Wina niewinnych

Nie mnie oceniać zachowania ludzi, którzy znaleźli się w sytuacji ekstremalnej. A taką jest zawsze wspinaczka wysokogórska. Jeśli ktoś ma do tego prawo, to ci, którzy sami kiedyś mieli podobne doświadczenia. Lecz i ich opinie nie mają waloru niepodważalnych – dowodem dyskusja, która wybuchła wśród ludzi gór po ogłoszeniu raportu komisji Polskiego Związku Alpinizmu. A przecież w składzie tego zespołu znaleźli się ludzie o niekwestionowanej w tym środowisku pozycji – zarówno sportowe, jak moralnej.

Dlatego pewnie najistotniejszą częścią raportu okażą się zalecenia, które miałyby obowiązywać organizatorów i uczestników podobnych wypraw w przyszłości. Powinny być one przedyskutowane z równym zaangażowaniem, jak są komentowane oceny komisji dotyczące winy bądź jej braku podczas ekspedycji na Broad Peak.

Ale zastanowienia warta jest również inna kwestia: współczesnego modelu funkcjonowania himalaizmu – a także innych sportów ekstremalnych.
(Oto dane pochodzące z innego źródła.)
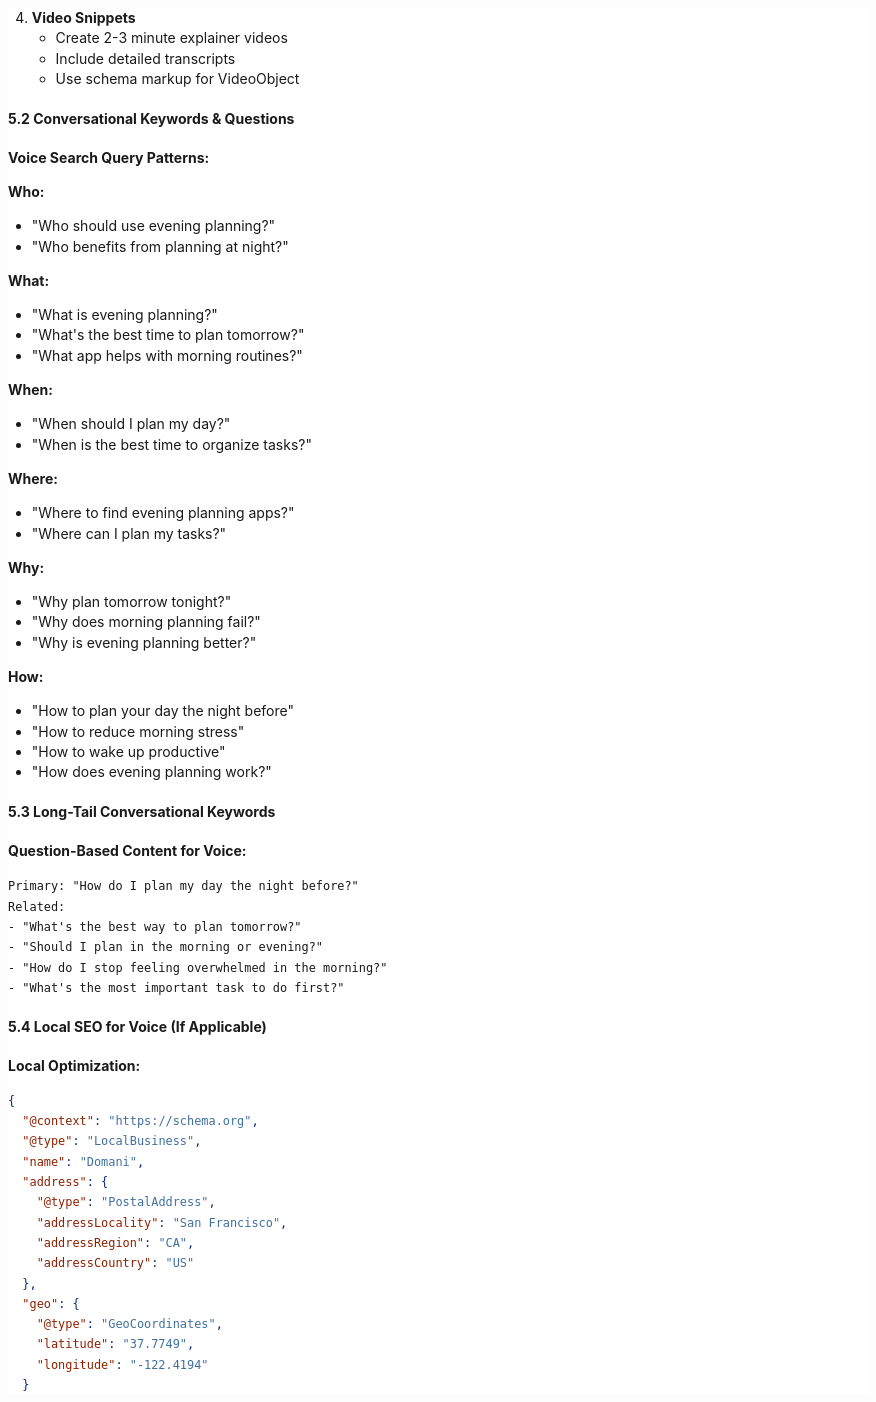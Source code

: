 4. **Video Snippets**
   - Create 2-3 minute explainer videos
   - Include detailed transcripts
   - Use schema markup for VideoObject

#### 5.2 Conversational Keywords & Questions

**Voice Search Query Patterns:**

**Who:**
- "Who should use evening planning?"
- "Who benefits from planning at night?"

**What:**
- "What is evening planning?"
- "What's the best time to plan tomorrow?"
- "What app helps with morning routines?"

**When:**
- "When should I plan my day?"
- "When is the best time to organize tasks?"

**Where:**
- "Where to find evening planning apps?"
- "Where can I plan my tasks?"

**Why:**
- "Why plan tomorrow tonight?"
- "Why does morning planning fail?"
- "Why is evening planning better?"

**How:**
- "How to plan your day the night before"
- "How to reduce morning stress"
- "How to wake up productive"
- "How does evening planning work?"

#### 5.3 Long-Tail Conversational Keywords

**Question-Based Content for Voice:**
```
Primary: "How do I plan my day the night before?"
Related:
- "What's the best way to plan tomorrow?"
- "Should I plan in the morning or evening?"
- "How do I stop feeling overwhelmed in the morning?"
- "What's the most important task to do first?"
```

#### 5.4 Local SEO for Voice (If Applicable)

**Local Optimization:**
```json
{
  "@context": "https://schema.org",
  "@type": "LocalBusiness",
  "name": "Domani",
  "address": {
    "@type": "PostalAddress",
    "addressLocality": "San Francisco",
    "addressRegion": "CA",
    "addressCountry": "US"
  },
  "geo": {
    "@type": "GeoCoordinates",
    "latitude": "37.7749",
    "longitude": "-122.4194"
  }
```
Oto bowiem w coraz większym stopniu – a czasem niemal w pełni – zależne są one od tzw. sponsorów, a w zasadzie od ich działów… public relation. Ci, którzy dają śmiałkom pieniądze na spektakularne wyczyny, chcą coś z tego mieć. Stąd rozmaite wymogi w rodzaju licznych występów w telewizji  (koniecznie w stroju z wielkim logo dobrodzieja) i wywiadów w gazetach, prowadzenia blogów z przygotowań i samych wypraw, publikacji filmów i książek itd.

Najistotniejsze jest jednak nakręcanie presji na sukces: pionierska wyprawa musi się powieść, rekordowy skok musi zostać oddany, trudny przejazd musi zostać wykonany itd.

Bo przecież o planach wie już – dzięki działaniom pr-owców – cały niemal świat. Głupio byłoby odpuścić… No i trudno byłoby wtedy liczyć na pieniądze na kolejną wyprawę, skok czy przejazd. Więc śmiałkowie nawet, jeśli widzą, że warunki są kiepskie albo kondycja nie najlepsza, ryzykują.

Swoją część winy mają oczywiście również media, w swoim tym razem interesie podsycające atmosferę rywalizacji w sportach, których istotą nie jest pokonanie innych lecz siebie.

PS. Sam anonsowałem tu niedawno trwającą właśnie wyprawę w Himalaje znakomitego polskiego skialpinisty Andrzeja Bargiela („Na nartach z ośmiotysięczników”, 2 września b.r. oraz „Jeździć da się prawie wszędzie”, 6 września b.r.). Ufam, że Jędrek – wzór odpowiedzialności i rozsądku w górach (o czym sam miałem okazję się przekonać) – nie ulegnie zabójczej presji. Ale i się o to modlę.